■ **How to complete this task**
Give back the full data, retyped precisely.

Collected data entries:
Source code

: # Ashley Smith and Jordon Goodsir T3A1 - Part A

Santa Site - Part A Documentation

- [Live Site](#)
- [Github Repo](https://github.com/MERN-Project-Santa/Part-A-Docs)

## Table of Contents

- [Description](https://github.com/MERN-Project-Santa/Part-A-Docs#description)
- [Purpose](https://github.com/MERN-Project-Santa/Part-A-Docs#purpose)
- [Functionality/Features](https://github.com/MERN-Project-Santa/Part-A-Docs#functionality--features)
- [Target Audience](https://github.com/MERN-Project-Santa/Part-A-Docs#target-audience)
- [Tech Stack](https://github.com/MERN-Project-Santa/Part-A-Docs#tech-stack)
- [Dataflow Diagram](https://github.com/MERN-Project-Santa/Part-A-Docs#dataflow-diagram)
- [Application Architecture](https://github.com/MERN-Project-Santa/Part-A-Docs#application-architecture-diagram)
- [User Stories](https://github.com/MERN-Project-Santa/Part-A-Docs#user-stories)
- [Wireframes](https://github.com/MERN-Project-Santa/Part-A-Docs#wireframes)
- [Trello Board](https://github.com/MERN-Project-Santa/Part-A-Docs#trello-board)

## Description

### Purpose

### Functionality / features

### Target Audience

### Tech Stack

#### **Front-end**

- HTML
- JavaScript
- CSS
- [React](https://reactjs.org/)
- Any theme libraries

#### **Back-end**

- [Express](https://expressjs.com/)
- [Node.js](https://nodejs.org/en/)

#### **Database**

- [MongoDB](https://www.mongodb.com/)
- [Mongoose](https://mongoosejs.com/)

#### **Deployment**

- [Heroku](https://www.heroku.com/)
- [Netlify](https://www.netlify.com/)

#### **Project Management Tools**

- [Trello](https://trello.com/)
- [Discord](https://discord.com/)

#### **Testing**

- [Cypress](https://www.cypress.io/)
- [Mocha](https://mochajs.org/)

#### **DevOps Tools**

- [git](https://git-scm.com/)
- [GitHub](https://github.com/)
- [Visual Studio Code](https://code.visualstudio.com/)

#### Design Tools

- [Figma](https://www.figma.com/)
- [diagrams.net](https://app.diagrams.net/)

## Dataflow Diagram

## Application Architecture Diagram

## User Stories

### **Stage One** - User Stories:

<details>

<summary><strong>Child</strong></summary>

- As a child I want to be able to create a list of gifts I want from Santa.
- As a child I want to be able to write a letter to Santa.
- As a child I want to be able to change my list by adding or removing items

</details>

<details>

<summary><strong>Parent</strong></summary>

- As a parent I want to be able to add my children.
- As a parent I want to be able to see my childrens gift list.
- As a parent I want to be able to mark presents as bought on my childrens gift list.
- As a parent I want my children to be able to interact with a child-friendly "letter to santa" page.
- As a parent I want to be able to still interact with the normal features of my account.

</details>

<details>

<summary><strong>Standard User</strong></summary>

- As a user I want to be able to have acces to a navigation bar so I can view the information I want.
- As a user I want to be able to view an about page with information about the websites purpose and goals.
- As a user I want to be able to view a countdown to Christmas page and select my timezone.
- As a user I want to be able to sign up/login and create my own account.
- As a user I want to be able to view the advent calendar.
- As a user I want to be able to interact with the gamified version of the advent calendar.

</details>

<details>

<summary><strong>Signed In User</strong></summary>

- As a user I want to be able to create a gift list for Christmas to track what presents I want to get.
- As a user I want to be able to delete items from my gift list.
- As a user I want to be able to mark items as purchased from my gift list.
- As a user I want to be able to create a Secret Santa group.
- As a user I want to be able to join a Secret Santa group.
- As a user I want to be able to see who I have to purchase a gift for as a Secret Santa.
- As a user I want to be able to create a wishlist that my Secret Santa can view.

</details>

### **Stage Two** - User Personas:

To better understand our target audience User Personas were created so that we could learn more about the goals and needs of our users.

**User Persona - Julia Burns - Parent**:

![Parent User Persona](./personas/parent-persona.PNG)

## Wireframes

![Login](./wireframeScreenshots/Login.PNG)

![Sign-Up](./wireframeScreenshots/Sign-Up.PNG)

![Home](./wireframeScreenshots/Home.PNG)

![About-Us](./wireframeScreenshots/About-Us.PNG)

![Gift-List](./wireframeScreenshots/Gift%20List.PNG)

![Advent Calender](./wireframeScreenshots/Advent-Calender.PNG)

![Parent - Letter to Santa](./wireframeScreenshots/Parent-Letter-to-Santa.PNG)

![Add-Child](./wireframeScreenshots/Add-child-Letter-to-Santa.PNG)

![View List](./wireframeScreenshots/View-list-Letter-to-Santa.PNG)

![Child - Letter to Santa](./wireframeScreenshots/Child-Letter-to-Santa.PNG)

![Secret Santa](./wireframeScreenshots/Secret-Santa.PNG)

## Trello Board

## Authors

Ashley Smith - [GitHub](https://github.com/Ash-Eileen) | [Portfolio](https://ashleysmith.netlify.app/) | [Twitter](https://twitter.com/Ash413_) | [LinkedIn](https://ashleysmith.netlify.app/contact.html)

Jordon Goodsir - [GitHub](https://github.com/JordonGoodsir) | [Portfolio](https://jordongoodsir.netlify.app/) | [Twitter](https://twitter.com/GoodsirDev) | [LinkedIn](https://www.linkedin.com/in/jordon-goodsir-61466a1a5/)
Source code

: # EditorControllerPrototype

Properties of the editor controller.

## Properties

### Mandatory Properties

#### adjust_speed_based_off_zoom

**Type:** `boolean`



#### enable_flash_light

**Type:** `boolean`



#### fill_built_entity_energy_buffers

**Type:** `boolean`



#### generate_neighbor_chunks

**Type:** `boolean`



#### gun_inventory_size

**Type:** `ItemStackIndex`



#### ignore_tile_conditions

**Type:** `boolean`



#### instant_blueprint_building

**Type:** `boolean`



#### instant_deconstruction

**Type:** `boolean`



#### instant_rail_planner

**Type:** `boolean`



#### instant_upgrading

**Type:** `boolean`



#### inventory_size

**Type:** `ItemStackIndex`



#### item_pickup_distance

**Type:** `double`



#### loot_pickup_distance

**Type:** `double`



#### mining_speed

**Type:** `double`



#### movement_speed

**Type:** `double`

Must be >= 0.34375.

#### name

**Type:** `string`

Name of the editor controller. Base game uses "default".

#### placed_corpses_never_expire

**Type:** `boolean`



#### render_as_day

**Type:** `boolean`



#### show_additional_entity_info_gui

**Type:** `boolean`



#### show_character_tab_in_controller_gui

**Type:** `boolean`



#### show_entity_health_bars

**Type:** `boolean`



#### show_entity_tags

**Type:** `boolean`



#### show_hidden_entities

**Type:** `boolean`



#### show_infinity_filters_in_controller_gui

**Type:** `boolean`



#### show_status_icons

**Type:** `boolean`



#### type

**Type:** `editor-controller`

■ **Exercise output**
Source code

: # Ashley Smith and Jordon Goodsir T3A1 - Part A

Santa Site - Part A Documentation

- [Live Site](#)
- [Github Repo](https://github.com/MERN-Project-Santa/Part-A-Docs)

## Table of Contents

- [Description](https://github.com/MERN-Project-Santa/Part-A-Docs#description)
- [Purpose](https://github.com/MERN-Project-Santa/Part-A-Docs#purpose)
- [Functionality/Features](https://github.com/MERN-Project-Santa/Part-A-Docs#functionality--features)
- [Target Audience](https://github.com/MERN-Project-Santa/Part-A-Docs#target-audience)
- [Tech Stack](https://github.com/MERN-Project-Santa/Part-A-Docs#tech-stack)
- [Dataflow Diagram](https://github.com/MERN-Project-Santa/Part-A-Docs#dataflow-diagram)
- [Application Architecture](https://github.com/MERN-Project-Santa/Part-A-Docs#application-architecture-diagram)
- [User Stories](https://github.com/MERN-Project-Santa/Part-A-Docs#user-stories)
- [Wireframes](https://github.com/MERN-Project-Santa/Part-A-Docs#wireframes)
- [Trello Board](https://github.com/MERN-Project-Santa/Part-A-Docs#trello-board)

## Description

### Purpose

### Functionality / features

### Target Audience

### Tech Stack

#### **Front-end**

- HTML
- JavaScript
- CSS
- [React](https://reactjs.org/)
- Any theme libraries

#### **Back-end**

- [Express](https://expressjs.com/)
- [Node.js](https://nodejs.org/en/)

#### **Database**

- [MongoDB](https://www.mongodb.com/)
- [Mongoose](https://mongoosejs.com/)

#### **Deployment**

- [Heroku](https://www.heroku.com/)
- [Netlify](https://www.netlify.com/)

#### **Project Management Tools**

- [Trello](https://trello.com/)
- [Discord](https://discord.com/)

#### **Testing**

- [Cypress](https://www.cypress.io/)
- [Mocha](https://mochajs.org/)

#### **DevOps Tools**

- [git](https://git-scm.com/)
- [GitHub](https://github.com/)
- [Visual Studio Code](https://code.visualstudio.com/)

#### Design Tools

- [Figma](https://www.figma.com/)
- [diagrams.net](https://app.diagrams.net/)

## Dataflow Diagram

## Application Architecture Diagram

## User Stories

### **Stage One** - User Stories:

<details>

<summary><strong>Child</strong></summary>

- As a child I want to be able to create a list of gifts I want from Santa.
- As a child I want to be able to write a letter to Santa.
- As a child I want to be able to change my list by adding or removing items

</details>

<details>

<summary><strong>Parent</strong></summary>

- As a parent I want to be able to add my children.
- As a parent I want to be able to see my childrens gift list.
- As a parent I want to be able to mark presents as bought on my childrens gift list.
- As a parent I want my children to be able to interact with a child-friendly "letter to santa" page.
- As a parent I want to be able to still interact with the normal features of my account.

</details>

<details>

<summary><strong>Standard User</strong></summary>

- As a user I want to be able to have acces to a navigation bar so I can view the information I want.
- As a user I want to be able to view an about page with information about the websites purpose and goals.
- As a user I want to be able to view a countdown to Christmas page and select my timezone.
- As a user I want to be able to sign up/login and create my own account.
- As a user I want to be able to view the advent calendar.
- As a user I want to be able to interact with the gamified version of the advent calendar.

</details>

<details>

<summary><strong>Signed In User</strong></summary>

- As a user I want to be able to create a gift list for Christmas to track what presents I want to get.
- As a user I want to be able to delete items from my gift list.
- As a user I want to be able to mark items as purchased from my gift list.
- As a user I want to be able to create a Secret Santa group.
- As a user I want to be able to join a Secret Santa group.
- As a user I want to be able to see who I have to purchase a gift for as a Secret Santa.
- As a user I want to be able to create a wishlist that my Secret Santa can view.

</details>

### **Stage Two** - User Personas:

To better understand our target audience User Personas were created so that we could learn more about the goals and needs of our users.

**User Persona - Julia Burns - Parent**:

![Parent User Persona](./personas/parent-persona.PNG)

## Wireframes

![Login](./wireframeScreenshots/Login.PNG)

![Sign-Up](./wireframeScreenshots/Sign-Up.PNG)

![Home](./wireframeScreenshots/Home.PNG)

![About-Us](./wireframeScreenshots/About-Us.PNG)

![Gift-List](./wireframeScreenshots/Gift%20List.PNG)

![Advent Calender](./wireframeScreenshots/Advent-Calender.PNG)

![Parent - Letter to Santa](./wireframeScreenshots/Parent-Letter-to-Santa.PNG)

![Add-Child](./wireframeScreenshots/Add-child-Letter-to-Santa.PNG)

![View List](./wireframeScreenshots/View-list-Letter-to-Santa.PNG)

![Child - Letter to Santa](./wireframeScreenshots/Child-Letter-to-Santa.PNG)

![Secret Santa](./wireframeScreenshots/Secret-Santa.PNG)

## Trello Board

## Authors

Ashley Smith - [GitHub](https://github.com/Ash-Eileen) | [Portfolio](https://ashleysmith.netlify.app/) | [Twitter](https://twitter.com/Ash413_) | [LinkedIn](https://ashleysmith.netlify.app/contact.html)

Jordon Goodsir - [GitHub](https://github.com/JordonGoodsir) | [Portfolio](https://jordongoodsir.netlify.app/) | [Twitter](https://twitter.com/GoodsirDev) | [LinkedIn](https://www.linkedin.com/in/jordon-goodsir-61466a1a5/)
Source code

: # EditorControllerPrototype

Properties of the editor controller.

## Properties

### Mandatory Properties

#### adjust_speed_based_off_zoom

**Type:** `boolean`



#### enable_flash_light

**Type:** `boolean`



#### fill_built_entity_energy_buffers

**Type:** `boolean`



#### generate_neighbor_chunks

**Type:** `boolean`



#### gun_inventory_size

**Type:** `ItemStackIndex`



#### ignore_tile_conditions

**Type:** `boolean`



#### instant_blueprint_building

**Type:** `boolean`



#### instant_deconstruction

**Type:** `boolean`



#### instant_rail_planner

**Type:** `boolean`



#### instant_upgrading

**Type:** `boolean`



#### inventory_size

**Type:** `ItemStackIndex`



#### item_pickup_distance

**Type:** `double`



#### loot_pickup_distance

**Type:** `double`



#### mining_speed

**Type:** `double`



#### movement_speed

**Type:** `double`

Must be >= 0.34375.

#### name

**Type:** `string`

Name of the editor controller. Base game uses "default".

#### placed_corpses_never_expire

**Type:** `boolean`



#### render_as_day

**Type:** `boolean`



#### show_additional_entity_info_gui

**Type:** `boolean`



#### show_character_tab_in_controller_gui

**Type:** `boolean`



#### show_entity_health_bars

**Type:** `boolean`



#### show_entity_tags

**Type:** `boolean`



#### show_hidden_entities

**Type:** `boolean`



#### show_infinity_filters_in_controller_gui

**Type:** `boolean`



#### show_status_icons

**Type:** `boolean`



#### type

**Type:** `editor-controller`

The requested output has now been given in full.